6 The onus is upon an applicant to demonstrate a proper basis for a stay that will be fair to all parties: Alexander v Cambridge Credit Corp Ltd (1985) 2 NSWLR 685 at 694–695. The applicant must identify the circumstances that warrant a departure from the general rule that the judgment below should be presumed to be correct and is appropriate to be enforced: Hickie v Land and Enviro Corp Pty Ltd [2014] NSWSC 472 at [17]. A party is entitled to the fruits of its victory unless the unsuccessful party can demonstrate that sufficient reasons exist for the granting of a stay: UGL Rail Pty Ltd v Wilkinson Murray Pty Ltd (No 2) [2015] NSWSC 23 at [10]. However, there is no need for the applicant to demonstrate any special or exceptional circumstances: Yolarno Pty Ltd v Shandong Delisi Food Co Ltd [2022] NSWCA 30 at [4] (per Macfarlan JA).
7 The question for the court is to ask what the interests of justice require. As McColl JA explained in Kalafair Pty Ltd v Digi-Tech (Aust) Pty Ltd [2002] NSWSCA 383; (2002) 55 NSWLR 737 at [18]:
Thus the relevant principles are analogous to those which govern the grant of interlocutory relief before trial to protect the status quo. The appellant must show that the appeal raises serious issues for the determination of the appellate court, and that there is a real risk that he will suffer prejudice or damage, if a stay is not granted which will be redressed by a successful appeal. This requirement will be satisfied if the appeal will be rendered abortive or nugatory unless a stay is granted. If these pre-conditions are established the Court will then consider the balance of convenience.

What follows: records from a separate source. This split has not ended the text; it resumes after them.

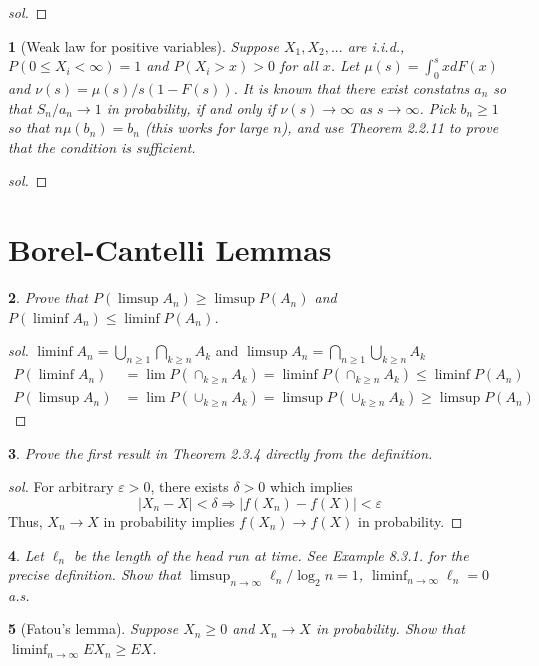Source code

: \documentclass{report}
\newtheorem{ex}{}[section]
\begin{document}
\begin{proof}[sol]
\end{proof}
\begin{ex}[Weak law for positive variables] Suppose $X_1,X_2,...$ are i.i.d., $P(0\le X_i < \infty) = 1$ and $P(X_i > x) > 0$ for all $x$. Let $\mu(s) = \int_0^s xdF(x)$ and $\nu(s) = \mu(s)/s(1 -F(s))$. It is known that there exist constatns $a_n$ so that $S_n/a_n \to 1$ in probability, if and only if $\nu(s) \to\infty$ as $s \to \infty$. Pick $b_n \ge 1$ so that $n\mu(b_n) = b_n$ (this works for large $n$), and use Theorem 2.2.11 to prove that the condition is sufficient.
\end{ex}
\begin{proof}[sol]
\end{proof}
\section{Borel-Cantelli Lemmas}
\begin{ex}
Prove that $P(\limsup A_n) \ge \limsup P(A_n)$ and $P(\liminf A_n) \le \liminf P(A_n)$.
\end{ex}
\begin{proof}[sol]
$\liminf A_n = \bigcup_{n\ge 1}\bigcap_{k \ge n}A_k$ and $\limsup A_n = \bigcap_{n\ge 1}\bigcup_{k \ge n}A_k$
\begin{align*}
P(\liminf A_n) &= \lim P(\cap_{k \ge n}A_k) = \liminf P(\cap_{k \ge n}A_k) \le \liminf P(A_n)\\
P(\limsup A_n) &= \lim P(\cup_{k \ge n}A_k) = \limsup P(\cup_{k \ge n}A_k) \ge \limsup P(A_n)
\end{align*}
\end{proof}
\begin{ex}
Prove the first result in Theorem 2.3.4 directly from the definition.
\end{ex}
\begin{proof}[sol]
For arbitrary $\varepsilon > 0$, there exists $\delta > 0$ which implies
\[|X_n - X| < \delta \Rightarrow |f(X_n) - f(X)| < \varepsilon\]
Thus, $X_n \to X$ in probability implies $f(X_n) \to f(X)$ in probability.
\end{proof}
\begin{ex}
Let $\ell_n$ be the length of the head run at time. See Example 8.3.1. for the precise definition. Show that $\limsup_{n\to\infty} \ell_n /\log_2 n = 1$, $\liminf_{n\to\infty} \ell_n = 0$ a.s.
\end{ex}
\begin{ex}[Fatou's lemma]
Suppose $X_n \ge 0$ and $X_n \to X$ in probability. Show that $\liminf_{n\to\infty} EX_n \ge EX$.
\end{ex}
\end{document}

8 A stay may be granted on terms that the appellant give to the judgment creditor security in terms defined by the Court as appropriate to the fair adjustment of the rights of the parties: Alexander v Cambridge at 697. As Campbell AJA summarised the position in Penson v Titan (No 2) [2015] NSWCA 403 at [45]–[46]:
When a stay is granted the court should endeavour to preserve the status quo by protecting the judgment creditor from the risk of loss by framing orders, which, as far as practical, ensure that the existing value of the judgment appealed against will still be available to the judgment creditors if the appeal fails: Kalifair v Digi-Tech at [28].
One way in which this might be done is by requiring security as a condition of a stay; another is requiring an undertaking in the nature of a Mareva order: Kalifair at [28]–[32].
See also Mao v AMP Superannuation Ltd [2017] NSWCA 296 at [7] (per White JA).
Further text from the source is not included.